Entering edit mode
6.4 years ago
salamandra
▴
550
I generated genome index in STAR without problem, but when aligning reads to the genome got this error:
EXITING because of FATAL ERROR: could not open genome file /Volumes/PereiraLab/Tania/genomes/ensembl/Homo_sapiens_GRCh38_dna_primary_assembly/with_indices_Homo_sapiens_GRCh38_dna_primary_assembly/genomeParameters.txt
SOLUTION: check that the path to genome files, specified in --genomeDir is correct and the files are present, and have user read permsissions
I checked in index genome directory and the file genomeParameters.txt does not exist there or in the whole computer.

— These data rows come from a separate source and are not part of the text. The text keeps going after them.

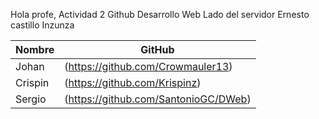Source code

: Hola profe,
Actividad 2 Github
Desarrollo Web Lado del servidor
Ernesto castillo Inzunza

| Nombre      | GitHub | 
| ----------- | ---- | 
| Johan  |(https://github.com/Crowmauler13)  | 
| Crispin   | 	(https://github.com/Krispinz)| 
| Sergio |(https://github.com/SantonioGC/DWeb)| 
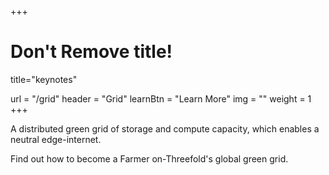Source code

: +++
# Don't Remove title!
title="keynotes"

url = "/grid"
header = "Grid"
learnBtn = "Learn More"
img = ""
weight = 1
+++

A distributed green grid of storage and compute capacity, which enables a neutral edge-internet.

Find out how to become a Farmer on-Threefold's global green grid.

Then, I saw this post. It seems there was not enough RAM for generating the index genome files, although no error was record. But how can I increase RAM when generating the index?
I'm new bioinformatics so have no idea how to do this. The commands for indexing the genome were:
GENOME=/Volumes/PereiraLab/Tania/genomes/ensembl/Homo_sapiens.GRCh38.dna.primary_assembly/Homo_sapiens.GRCh38.dna.primary_assembly.fa
ANOTATION=/Volumes/PereiraLab/Tania/annotations/ensembl/Homo_sapiens.GRCh38.92/Homo_sapiens.GRCh38.92.gtf
GENOME_Index=/Volumes/PereiraLab/Tania/genomes/ensembl/Homo_sapiens.GRCh38.dna.primary_assembly/with_indices_Homo_sapiens.GRCh38.dna.primary_assembly/
STAR --runThreadN 4 --runMode genomeGenerate --genomeFastaFiles $GENOME --sjdbGTFfile $ANOTATION --sjdbOverhang 99 --genomeDir $GENOME_Index
and for aligning:
READS=/Volumes/PereiraLab/Tania/Reprogram_HSC/Bioinformatics/RNA_seq_analysis_Newmethods/Results/BJs/WithoutAdaptersFastq/1A_ATCACG_withoutadapters.fastq
ALIGNMENTS=/Volumes/PereiraLab/Tania/Reprogram_HSC/Bioinformatics/RNA_seq_analysis_Newmethods/Results/BJs/STAR_alignments/
INDEX=/Volumes/PereiraLab/Tania/genomes/ensembl/Homo_sapiens.GRCh38.dna.primary_assembly/with_indices_Homo_sapiens.GRCh38.dna.primary_assembly
STAR --runThreadN 12 --genomeDir $INDEX --readFilesIn $READS --outFileNamePrefix $ALIGNMENTS --outSAMtype BAM SortedByCoordinate --quantMode GeneCounts
The genome index folder has these files only:
$ cd /Volumes/PereiraLab/Tania/genomes/ensembl/Homo_sapiens.GRCh38.dna.primary_assembly/with_indices_Homo_sapiens.RCh38.dna.primary_assembly
$ ls
chrLength.txt exonGeTrInfo.tab sjdbList.fromGTF.out.tab
chrName.txt exonInfo.tab sjdbList.out.tab
chrNameLength.txt geneInfo.tab transcriptInfo.tab
chrStart.txt sjdbInfo.txt
How much RAM do you have? STAR requires 30G+ of free RAM to generate indexes and run alignments for human genome. If you don't have that much RAM available, you will need to find alternate hardware.
Alex Dobin makes pre-made STAR indexes available, if you want to save time. But above limit still applies.
My pc has 16GB of RAM total. If use the pre-made indexes you suggest do I still need another computer to do the alignment? And to get those indexes I have to download each of the files in the link you provided into the same folder on my pc or just one of them?
Yes. Memory footprint remains relatively large. You might need to try other alternatives, like hisat.
Yes you have to get all the files for the build you choose and they will have to be placed in the same folder on your local machine.
Thanks. just to check: if I have a computer with 4 cores and each has 4GB (16 GB in total), the number I should put in front of the option '--runThreadN' is 4 and not 16...
Correct. 16 G is shared by all cores. There is no assignment of 4 G per core.